* [Problem statement]: Copy each entry below verbatim. Skip the pictures.

*** Records provided ***

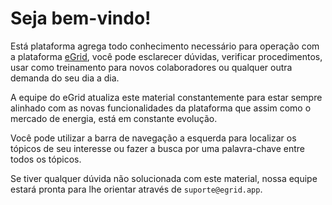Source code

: # Seja bem-vindo!

Está plataforma agrega todo conhecimento necessário para operação com a plataforma [eGrid](https://www.egrid.app/), você pode esclarecer dúvidas, verificar procedimentos, usar como treinamento para novos colaboradores ou qualquer outra demanda do seu dia a dia.

A equipe do eGrid atualiza este material constantemente para estar sempre alinhado com as novas funcionalidades da plataforma que assim como o mercado de energia, está em constante evolução.

Você pode utilizar a barra de navegação a esquerda para localizar os tópicos de seu interesse ou fazer a busca por uma palavra-chave entre todos os tópicos.

Se tiver qualquer dúvida não solucionada com este material, nossa equipe estará pronta para lhe orientar através de `suporte@egrid.app`.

***

* [Result below]:
Source code

: # Seja bem-vindo!

Está plataforma agrega todo conhecimento necessário para operação com a plataforma [eGrid](https://www.egrid.app/), você pode esclarecer dúvidas, verificar procedimentos, usar como treinamento para novos colaboradores ou qualquer outra demanda do seu dia a dia.

A equipe do eGrid atualiza este material constantemente para estar sempre alinhado com as novas funcionalidades da plataforma que assim como o mercado de energia, está em constante evolução.

Você pode utilizar a barra de navegação a esquerda para localizar os tópicos de seu interesse ou fazer a busca por uma palavra-chave entre todos os tópicos.

Se tiver qualquer dúvida não solucionada com este material, nossa equipe estará pronta para lhe orientar através de `suporte@egrid.app`.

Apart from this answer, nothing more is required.